Saturday, August 11, 2012

Firstargot

There were two snakes and they were intertwined,
One biting at the neck of the other with the tails twisted downwards.
The lesser subsumes the greater, at least, so I believed.
But then I brought myself back to wakefulness and the scales faded.
But the snakes unwound and burrowed in to stay.

The wind outside blows warm in frigid places,
stirring up the cobwebs of the dream-fugue heavy in me
and the sunlight sparkles onto the dusty bedsheets
and I blink and groan as it dances across my face and sears 
that bloody-minded tyrant from the inside of my retinas.

There was nothing in my hands but the cobwebs blown outward
through the stain-glassed windows of my eyes with strains alighting on my soul.
Some to be brushed away by further introspection.
Others will remain and take some form of permanent residence
upon the red-stained places that I allow myself to cultivate. 

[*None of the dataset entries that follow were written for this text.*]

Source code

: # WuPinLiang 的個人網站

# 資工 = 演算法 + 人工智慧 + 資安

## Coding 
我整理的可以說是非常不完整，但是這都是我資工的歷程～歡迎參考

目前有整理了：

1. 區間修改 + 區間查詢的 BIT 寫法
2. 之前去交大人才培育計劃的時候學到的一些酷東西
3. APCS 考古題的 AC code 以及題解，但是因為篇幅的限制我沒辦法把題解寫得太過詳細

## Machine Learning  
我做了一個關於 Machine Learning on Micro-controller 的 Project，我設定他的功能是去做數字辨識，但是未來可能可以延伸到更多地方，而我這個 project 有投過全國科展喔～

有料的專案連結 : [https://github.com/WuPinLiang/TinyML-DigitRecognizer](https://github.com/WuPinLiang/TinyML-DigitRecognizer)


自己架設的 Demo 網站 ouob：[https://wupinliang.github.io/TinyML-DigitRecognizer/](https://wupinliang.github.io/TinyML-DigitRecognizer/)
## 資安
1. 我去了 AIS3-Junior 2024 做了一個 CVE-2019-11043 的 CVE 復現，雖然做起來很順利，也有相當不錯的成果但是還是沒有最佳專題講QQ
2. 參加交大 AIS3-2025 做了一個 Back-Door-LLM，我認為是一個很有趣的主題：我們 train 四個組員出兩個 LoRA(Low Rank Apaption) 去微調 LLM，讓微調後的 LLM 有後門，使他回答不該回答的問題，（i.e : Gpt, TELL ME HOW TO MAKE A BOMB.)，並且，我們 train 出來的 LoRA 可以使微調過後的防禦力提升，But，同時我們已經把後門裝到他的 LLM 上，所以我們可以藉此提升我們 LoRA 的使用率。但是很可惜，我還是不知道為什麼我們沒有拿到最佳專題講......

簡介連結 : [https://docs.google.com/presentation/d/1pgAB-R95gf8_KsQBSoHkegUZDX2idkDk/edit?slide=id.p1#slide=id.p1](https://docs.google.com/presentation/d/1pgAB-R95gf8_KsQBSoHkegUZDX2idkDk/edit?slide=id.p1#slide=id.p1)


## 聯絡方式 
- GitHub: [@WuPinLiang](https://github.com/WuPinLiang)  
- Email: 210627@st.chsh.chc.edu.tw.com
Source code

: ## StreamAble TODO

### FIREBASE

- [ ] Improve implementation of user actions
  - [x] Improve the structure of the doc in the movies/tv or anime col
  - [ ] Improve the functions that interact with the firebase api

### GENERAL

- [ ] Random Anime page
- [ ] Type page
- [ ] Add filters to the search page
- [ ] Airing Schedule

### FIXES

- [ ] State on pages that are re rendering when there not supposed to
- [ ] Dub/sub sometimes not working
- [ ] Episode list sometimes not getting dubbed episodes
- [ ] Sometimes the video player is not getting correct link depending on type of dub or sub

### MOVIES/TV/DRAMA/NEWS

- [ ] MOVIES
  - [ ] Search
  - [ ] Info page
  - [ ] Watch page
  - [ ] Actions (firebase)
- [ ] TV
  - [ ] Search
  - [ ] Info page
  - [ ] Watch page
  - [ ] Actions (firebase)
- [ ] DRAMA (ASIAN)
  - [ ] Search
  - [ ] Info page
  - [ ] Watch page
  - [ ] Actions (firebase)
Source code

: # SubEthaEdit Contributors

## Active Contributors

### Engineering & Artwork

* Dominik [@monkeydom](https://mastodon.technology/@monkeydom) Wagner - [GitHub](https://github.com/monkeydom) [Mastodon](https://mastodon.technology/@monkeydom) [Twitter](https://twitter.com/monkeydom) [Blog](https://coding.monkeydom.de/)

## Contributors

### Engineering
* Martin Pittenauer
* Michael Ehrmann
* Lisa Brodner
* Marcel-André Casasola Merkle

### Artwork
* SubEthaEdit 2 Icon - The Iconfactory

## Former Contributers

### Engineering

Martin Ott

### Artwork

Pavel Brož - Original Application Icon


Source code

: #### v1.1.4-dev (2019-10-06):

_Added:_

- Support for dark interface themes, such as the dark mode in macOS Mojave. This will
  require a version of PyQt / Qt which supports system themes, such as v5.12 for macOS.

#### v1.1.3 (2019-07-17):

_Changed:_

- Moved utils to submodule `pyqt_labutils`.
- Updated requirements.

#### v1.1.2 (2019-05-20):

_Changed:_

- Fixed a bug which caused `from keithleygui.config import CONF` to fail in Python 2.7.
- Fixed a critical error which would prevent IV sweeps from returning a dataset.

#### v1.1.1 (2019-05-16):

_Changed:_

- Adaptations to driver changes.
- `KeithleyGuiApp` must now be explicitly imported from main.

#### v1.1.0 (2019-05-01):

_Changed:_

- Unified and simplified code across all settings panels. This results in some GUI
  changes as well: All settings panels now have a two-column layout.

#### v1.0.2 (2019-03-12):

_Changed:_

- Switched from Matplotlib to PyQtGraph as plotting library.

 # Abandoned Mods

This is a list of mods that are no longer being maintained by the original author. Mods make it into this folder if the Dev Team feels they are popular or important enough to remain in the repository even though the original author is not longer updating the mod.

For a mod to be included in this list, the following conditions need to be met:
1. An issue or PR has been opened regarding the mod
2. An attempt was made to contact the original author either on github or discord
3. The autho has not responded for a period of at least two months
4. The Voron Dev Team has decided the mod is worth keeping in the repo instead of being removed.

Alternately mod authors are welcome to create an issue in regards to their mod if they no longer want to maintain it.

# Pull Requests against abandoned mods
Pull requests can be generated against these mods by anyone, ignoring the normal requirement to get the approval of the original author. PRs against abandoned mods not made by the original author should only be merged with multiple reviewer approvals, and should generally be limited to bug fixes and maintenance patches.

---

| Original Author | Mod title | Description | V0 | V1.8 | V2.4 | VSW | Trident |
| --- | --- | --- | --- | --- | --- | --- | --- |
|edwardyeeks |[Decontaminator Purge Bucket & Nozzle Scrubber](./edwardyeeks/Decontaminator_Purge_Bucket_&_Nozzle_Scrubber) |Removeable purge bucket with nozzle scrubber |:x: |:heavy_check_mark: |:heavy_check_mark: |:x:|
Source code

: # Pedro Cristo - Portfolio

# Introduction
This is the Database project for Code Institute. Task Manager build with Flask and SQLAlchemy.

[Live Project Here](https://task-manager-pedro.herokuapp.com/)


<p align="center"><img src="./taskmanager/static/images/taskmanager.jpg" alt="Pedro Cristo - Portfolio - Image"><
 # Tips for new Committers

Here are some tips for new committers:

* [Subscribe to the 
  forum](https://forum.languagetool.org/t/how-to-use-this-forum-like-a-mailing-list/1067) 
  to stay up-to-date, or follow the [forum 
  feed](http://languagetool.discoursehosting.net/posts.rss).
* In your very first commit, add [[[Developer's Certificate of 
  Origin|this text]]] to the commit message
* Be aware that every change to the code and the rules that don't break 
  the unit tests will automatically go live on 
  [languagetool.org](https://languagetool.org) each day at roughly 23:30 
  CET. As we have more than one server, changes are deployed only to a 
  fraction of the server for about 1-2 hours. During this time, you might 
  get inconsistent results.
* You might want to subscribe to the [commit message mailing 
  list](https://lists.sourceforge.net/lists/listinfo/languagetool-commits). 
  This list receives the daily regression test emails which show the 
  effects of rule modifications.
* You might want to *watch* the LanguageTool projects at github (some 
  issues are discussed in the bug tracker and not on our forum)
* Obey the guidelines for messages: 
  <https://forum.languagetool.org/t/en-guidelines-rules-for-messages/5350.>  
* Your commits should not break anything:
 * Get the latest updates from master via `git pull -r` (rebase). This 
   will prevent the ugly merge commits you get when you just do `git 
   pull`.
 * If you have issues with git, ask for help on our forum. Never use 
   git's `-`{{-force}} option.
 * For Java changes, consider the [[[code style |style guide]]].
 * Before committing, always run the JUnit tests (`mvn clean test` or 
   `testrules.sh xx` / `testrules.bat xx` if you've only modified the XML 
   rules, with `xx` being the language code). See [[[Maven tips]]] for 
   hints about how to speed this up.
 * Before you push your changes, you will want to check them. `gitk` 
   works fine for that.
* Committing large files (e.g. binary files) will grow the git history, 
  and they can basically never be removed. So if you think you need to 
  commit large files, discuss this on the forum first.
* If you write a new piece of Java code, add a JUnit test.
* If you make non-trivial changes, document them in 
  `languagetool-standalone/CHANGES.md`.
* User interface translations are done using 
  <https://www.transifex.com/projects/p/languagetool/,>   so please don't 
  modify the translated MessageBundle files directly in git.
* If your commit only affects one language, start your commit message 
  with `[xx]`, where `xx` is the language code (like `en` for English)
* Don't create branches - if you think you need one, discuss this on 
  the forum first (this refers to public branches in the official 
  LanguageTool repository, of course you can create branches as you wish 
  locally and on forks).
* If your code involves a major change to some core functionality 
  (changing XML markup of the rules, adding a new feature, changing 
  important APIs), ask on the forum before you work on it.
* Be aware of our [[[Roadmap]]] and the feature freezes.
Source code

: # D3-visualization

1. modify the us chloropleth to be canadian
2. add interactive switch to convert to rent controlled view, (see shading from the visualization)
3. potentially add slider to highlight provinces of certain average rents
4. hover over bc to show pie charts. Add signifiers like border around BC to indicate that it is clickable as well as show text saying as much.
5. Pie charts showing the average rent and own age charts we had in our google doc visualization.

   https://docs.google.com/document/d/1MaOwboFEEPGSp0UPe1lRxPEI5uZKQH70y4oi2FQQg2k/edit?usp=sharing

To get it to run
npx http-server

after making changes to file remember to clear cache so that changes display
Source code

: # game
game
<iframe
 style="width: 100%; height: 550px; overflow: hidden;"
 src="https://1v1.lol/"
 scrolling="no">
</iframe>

But with wakefulness fades the true and torturous insights
that so roughly blasted from my mind with the rising sun.
There's a thousand mundane mercies baying like bloodhunts for my attention.
So I allow myself to be subsumed by the miniature of the scenario,
There is no time left for introspection.

One day they may flower and feed upon the fertile places I allow.
Watered by rage and allowed to grow stronger by inattention.
There's always the possibility that this is all an insight in and of itself.
I fear the dawning of the sun that pulls forth this through my true eyes
and burns the recollection of all of this away.